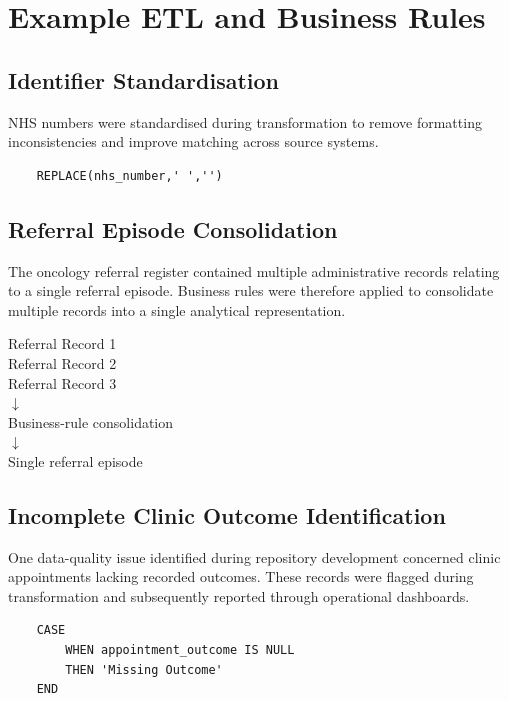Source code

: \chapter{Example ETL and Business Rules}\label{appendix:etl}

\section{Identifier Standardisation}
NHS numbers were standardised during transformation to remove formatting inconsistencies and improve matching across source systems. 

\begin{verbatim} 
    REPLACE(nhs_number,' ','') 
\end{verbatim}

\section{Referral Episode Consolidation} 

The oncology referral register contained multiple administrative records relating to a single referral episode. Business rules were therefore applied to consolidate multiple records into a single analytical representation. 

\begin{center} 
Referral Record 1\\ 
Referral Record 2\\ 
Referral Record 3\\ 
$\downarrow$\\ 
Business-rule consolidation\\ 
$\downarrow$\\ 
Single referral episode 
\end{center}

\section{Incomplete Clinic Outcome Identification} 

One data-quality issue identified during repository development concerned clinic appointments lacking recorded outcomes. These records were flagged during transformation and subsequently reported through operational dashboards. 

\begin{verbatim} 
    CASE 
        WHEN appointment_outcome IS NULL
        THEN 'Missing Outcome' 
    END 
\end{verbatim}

---

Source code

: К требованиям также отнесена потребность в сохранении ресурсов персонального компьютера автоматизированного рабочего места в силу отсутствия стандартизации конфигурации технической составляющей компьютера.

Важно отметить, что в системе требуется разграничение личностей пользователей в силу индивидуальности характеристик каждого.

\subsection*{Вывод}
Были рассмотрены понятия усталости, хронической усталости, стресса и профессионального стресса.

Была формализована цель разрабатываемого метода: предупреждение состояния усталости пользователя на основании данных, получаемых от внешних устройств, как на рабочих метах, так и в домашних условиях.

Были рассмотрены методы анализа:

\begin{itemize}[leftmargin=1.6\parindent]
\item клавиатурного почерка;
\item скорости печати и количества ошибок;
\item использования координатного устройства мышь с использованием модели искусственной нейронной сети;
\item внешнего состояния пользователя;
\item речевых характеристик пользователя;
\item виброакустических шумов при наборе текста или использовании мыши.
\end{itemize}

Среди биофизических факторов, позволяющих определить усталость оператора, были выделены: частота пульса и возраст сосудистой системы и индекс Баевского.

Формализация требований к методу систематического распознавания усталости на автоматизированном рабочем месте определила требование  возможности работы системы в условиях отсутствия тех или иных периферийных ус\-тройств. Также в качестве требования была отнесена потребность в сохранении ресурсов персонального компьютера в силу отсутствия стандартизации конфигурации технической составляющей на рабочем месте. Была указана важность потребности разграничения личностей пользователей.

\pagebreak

==

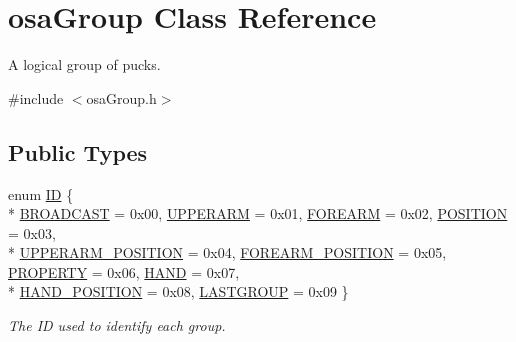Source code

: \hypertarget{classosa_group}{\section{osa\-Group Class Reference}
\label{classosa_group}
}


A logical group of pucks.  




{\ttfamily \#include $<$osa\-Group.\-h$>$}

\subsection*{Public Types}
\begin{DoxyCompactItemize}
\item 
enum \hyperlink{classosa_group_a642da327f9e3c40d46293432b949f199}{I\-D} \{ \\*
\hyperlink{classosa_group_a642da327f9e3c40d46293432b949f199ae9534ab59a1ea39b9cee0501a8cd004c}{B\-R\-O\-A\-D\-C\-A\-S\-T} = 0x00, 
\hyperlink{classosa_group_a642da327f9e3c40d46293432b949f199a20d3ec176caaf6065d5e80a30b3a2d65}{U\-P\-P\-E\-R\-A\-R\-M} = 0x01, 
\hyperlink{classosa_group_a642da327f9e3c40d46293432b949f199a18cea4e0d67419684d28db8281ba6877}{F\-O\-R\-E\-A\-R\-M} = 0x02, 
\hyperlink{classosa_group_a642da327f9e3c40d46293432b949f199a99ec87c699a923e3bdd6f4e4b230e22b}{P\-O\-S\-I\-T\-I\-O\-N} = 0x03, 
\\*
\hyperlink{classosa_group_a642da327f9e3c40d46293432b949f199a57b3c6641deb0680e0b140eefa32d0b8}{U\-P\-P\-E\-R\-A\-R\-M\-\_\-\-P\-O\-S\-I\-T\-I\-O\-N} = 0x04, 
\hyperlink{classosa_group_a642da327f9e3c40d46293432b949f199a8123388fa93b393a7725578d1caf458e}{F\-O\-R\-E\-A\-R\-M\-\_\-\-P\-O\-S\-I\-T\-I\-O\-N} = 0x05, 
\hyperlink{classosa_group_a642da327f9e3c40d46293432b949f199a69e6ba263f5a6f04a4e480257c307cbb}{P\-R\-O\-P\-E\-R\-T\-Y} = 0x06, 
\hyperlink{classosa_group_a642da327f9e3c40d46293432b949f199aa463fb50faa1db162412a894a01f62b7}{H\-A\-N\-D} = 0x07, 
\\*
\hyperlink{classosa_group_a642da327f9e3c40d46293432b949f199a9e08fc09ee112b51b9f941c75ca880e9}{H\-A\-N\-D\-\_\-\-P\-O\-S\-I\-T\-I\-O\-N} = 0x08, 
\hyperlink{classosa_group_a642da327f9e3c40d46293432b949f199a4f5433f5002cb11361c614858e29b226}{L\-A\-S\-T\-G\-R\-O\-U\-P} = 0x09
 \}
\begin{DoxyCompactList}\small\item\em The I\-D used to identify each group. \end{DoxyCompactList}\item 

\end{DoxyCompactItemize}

> **Exercise directions**
Wherever the string "характеристик" appears in a line of the records, copy that line.

> **Task response**
Важно отметить, что в системе требуется разграничение личностей пользователей в силу индивидуальности характеристик каждого.
\item речевых характеристик пользователя;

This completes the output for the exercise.